Berbicara soal akibat dari menabukan seks, saya sempat membaca artikel dari Reuters yang mengungkap mengenai survey yang dilakukan oleh beberapa organisasi mengenai kekerasan seksual. Survey tersebut mengeluarkan hasil yang cukup mencengangkan, bahwa 90% kekerasan seksual tidak dilaporkan, alasannya dikarenakan ketakutan akan penghakiman dan anggapan buruk dari publik jika kasusnya itu diketahui. 58% respondennya adalah perempuan, lalu diikuti oleh laki-laki dan transgender.

Memang, masalah seksual bukanlah sekedar masalah salah satu gender saja, namun ini masalah kita bersama. Dalam buku “Sebab kita semua gila seks” ini, Esther bermaksud mengajak para pembacanya untuk sedikit mempelajari hal-hal mengenai seksualitas yang dekat dengan kita, melalui sudut pandang Esther. Di bab-bab lain, ia juga menceritakan tentang laki-laki yang INSECURE dengan ukuran penisnya, atau alasan- alasan konyol dari orang-orang yang pernah ditemui Esther mengenai alasan kenapa mereka memilih seks tanpa kondom, bagaimana para lelaki mencari seks, hingga pengalaman Esther bercinta dengan makhluk halus. Mengenai bercinta dengan makhluk halus, memang tak masuk akal, bab ini saya anggap hanya sekadar intermezzo setelah agak serius membahas seks dengan makhluk yang dapat dilihat dan dirasakan secara fisik.
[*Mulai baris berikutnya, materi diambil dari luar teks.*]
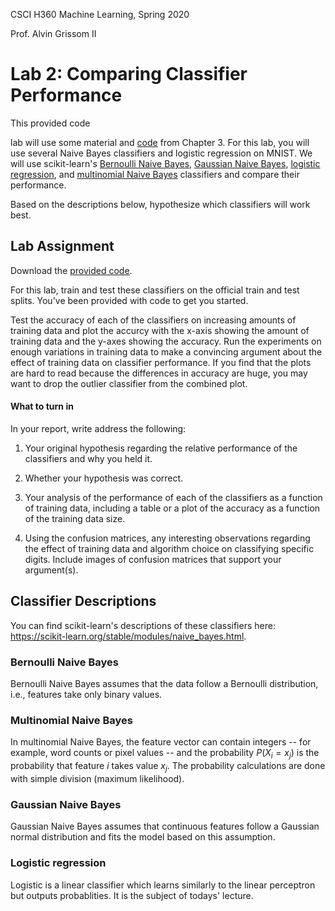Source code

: CSCI H360 Machine Learning, Spring 2020

Prof. Alvin Grissom II

# Lab 2: Comparing  Classifier Performance

This provided code 

lab will use some material and [code](https://github.com/ageron/handson-ml2/blob/master/03_classification.ipynb) from Chapter 3.  For this lab, you will use several Naive Bayes classifiers and logistic regression on MNIST.  We will use scikit-learn's [Bernoulli Naive Bayes](https://scikit-learn.org/stable/modules/generated/sklearn.naive_bayes.BernoulliNB.html), [Gaussian Naive Bayes](https://scikit-learn.org/stable/modules/generated/sklearn.naive_bayes.GaussianNB.html), [logistic regression](https://scikit-learn.org/stable/modules/generated/sklearn.linear_model.LogisticRegression.html), and [multinomial Naive Bayes](https://scikit-learn.org/stable/modules/generated/sklearn.naive_bayes.MultinomialNB.html) classifiers and compare their performance.

Based on the descriptions below, hypothesize which classifiers will work best.

## Lab Assignment

Download the [provided code](code/lab2.py).

For this lab, train and test these classifiers on the official train and test splits.   You've been provided with code to get you started.

Test the accuracy of each of the classifiers on increasing amounts of training data and plot the accurcy with the x-axis showing the amount of training data and the y-axes showing the accuracy.  Run the experiments on enough variations in training data to make a convincing argument about the effect of training data on classifier performance.  If you find that the plots are hard to read because the differences in accuracy are huge, you may want to drop the outlier classifier from the combined plot.

#### What to turn in

In your report, write address the following:

1. Your original hypothesis regarding the relative performance of the classifiers and why you held it.

2. Whether your hypothesis was correct.

3. Your analysis of the performance of each  of the classifiers as a function of training data, including a table or a plot of the accuracy as a function of the training data size.

4. Using the confusion matrices, any interesting observations regarding the effect of training data and algorithm choice on classifying specific digits.  Include images of confusion matrices that support your argument(s).

   



## Classifier Descriptions

You can find scikit-learn's descriptions of these classifiers here: https://scikit-learn.org/stable/modules/naive_bayes.html.

### Bernoulli Naive Bayes

Bernoulli Naive Bayes assumes that the data follow a Bernoulli distribution, i.e., features take only binary values. 

### Multinomial Naive Bayes

In multinomial Naive Bayes, the feature vector can contain integers -- for example, word counts or pixel values -- and the probability $P(X_i=x_j)$ is the probability that feature $i$ takes value $x_j$. The probability calculations are done with simple division (maximum likelihood).  

### Gaussian Naive Bayes

Gaussian Naive Bayes assumes that continuous features follow a Gaussian normal distribution and fits the model based on this assumption.

### Logistic regression

Logistic is a linear classifier which learns similarly to the linear perceptron but outputs probablities.  It is the subject of todays' lecture.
Jika mengingat buku ini adalah buku serius yang dibalut cerita yang agak lucu, menurut saya yang memang lucu dan dekat dengan kehidupan saya sendiri adalah berbagai alasan untuk tidak memakai kondom yang Esther dapatkan dari orang-orang ketika ditanya perihal mengapa mereka memilih untuk tidak memakai kondom. Alasan-alasan tersebut mengingatkan saya kepada teman-teman saya yang kebetulan menemukan bungkus kondom di kamar kos saya. Ada 1 yang paling mirip dengan alasan yang ada di buku ini, “Ini apaan? Kondom? Lo pake kondom? Dih, gue kaga demen dah pake kondom. Kayak ngewe ama balon rasanya.” Memang lucu mengingat kejadian itu, apalagi ketika membaca bab mengenai kondom dan ada alasan untuk tidak memakai kondom yang sama persis dengan alasan kawan saya. Maka dari itu, ketika saya katakan bahwa buku ini dekat dengan kehidupan itu sangat tepat menurut saya.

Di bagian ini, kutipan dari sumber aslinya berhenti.